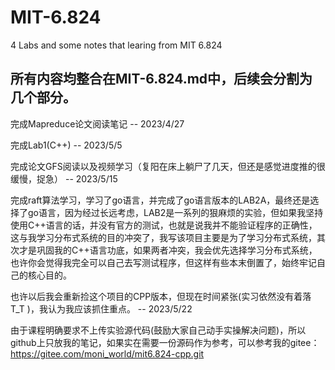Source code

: # MIT-6.824
4 Labs and some notes that learing from MIT 6.824

## 所有内容均整合在MIT-6.824.md中，后续会分割为几个部分。

完成Mapreduce论文阅读笔记
-- 2023/4/27

完成Lab1(C++)
-- 2023/5/5

完成论文GFS阅读以及视频学习（复阳在床上躺尸了几天，但还是感觉进度推的很缓慢，捉急）
-- 2023/5/15

完成raft算法学习，学习了go语言，并完成了go语言版本的LAB2A，最终还是选择了go语言，因为经过长远考虑，LAB2是一系列的狠麻烦的实验，但如果我坚持使用C++语言的话，并没有官方的测试，也就是说我并不能验证程序的正确性，这与我学习分布式系统的目的冲突了，我写该项目主要是为了学习分布式系统，其次才是巩固我的C++语言功底，如果两者冲突，我会优先选择学习分布式系统，也许你会觉得我完全可以自己去写测试程序，但这样有些本末倒置了，始终牢记自己的核心目的。

也许以后我会重新捡这个项目的CPP版本，但现在时间紧张(实习依然没有着落 T_T )，我认为我应该抓住重点。
-- 2023/5/22

由于课程明确要求不上传实验源代码(鼓励大家自己动手实操解决问题)，所以github上只放我的笔记，如果实在需要一份源码作为参考，可以参考我的gitee：https://gitee.com/moni_world/mit6.824-cpp.git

Problem requirements:
Return the entries verbatim without images.

Task answer:
Source code

: # MIT-6.824
4 Labs and some notes that learing from MIT 6.824

## 所有内容均整合在MIT-6.824.md中，后续会分割为几个部分。

完成Mapreduce论文阅读笔记
-- 2023/4/27

完成Lab1(C++)
-- 2023/5/5

完成论文GFS阅读以及视频学习（复阳在床上躺尸了几天，但还是感觉进度推的很缓慢，捉急）
-- 2023/5/15

完成raft算法学习，学习了go语言，并完成了go语言版本的LAB2A，最终还是选择了go语言，因为经过长远考虑，LAB2是一系列的狠麻烦的实验，但如果我坚持使用C++语言的话，并没有官方的测试，也就是说我并不能验证程序的正确性，这与我学习分布式系统的目的冲突了，我写该项目主要是为了学习分布式系统，其次才是巩固我的C++语言功底，如果两者冲突，我会优先选择学习分布式系统，也许你会觉得我完全可以自己去写测试程序，但这样有些本末倒置了，始终牢记自己的核心目的。

也许以后我会重新捡这个项目的CPP版本，但现在时间紧张(实习依然没有着落 T_T )，我认为我应该抓住重点。
-- 2023/5/22

由于课程明确要求不上传实验源代码(鼓励大家自己动手实操解决问题)，所以github上只放我的笔记，如果实在需要一份源码作为参考，可以参考我的gitee：https://gitee.com/moni_world/mit6.824-cpp.git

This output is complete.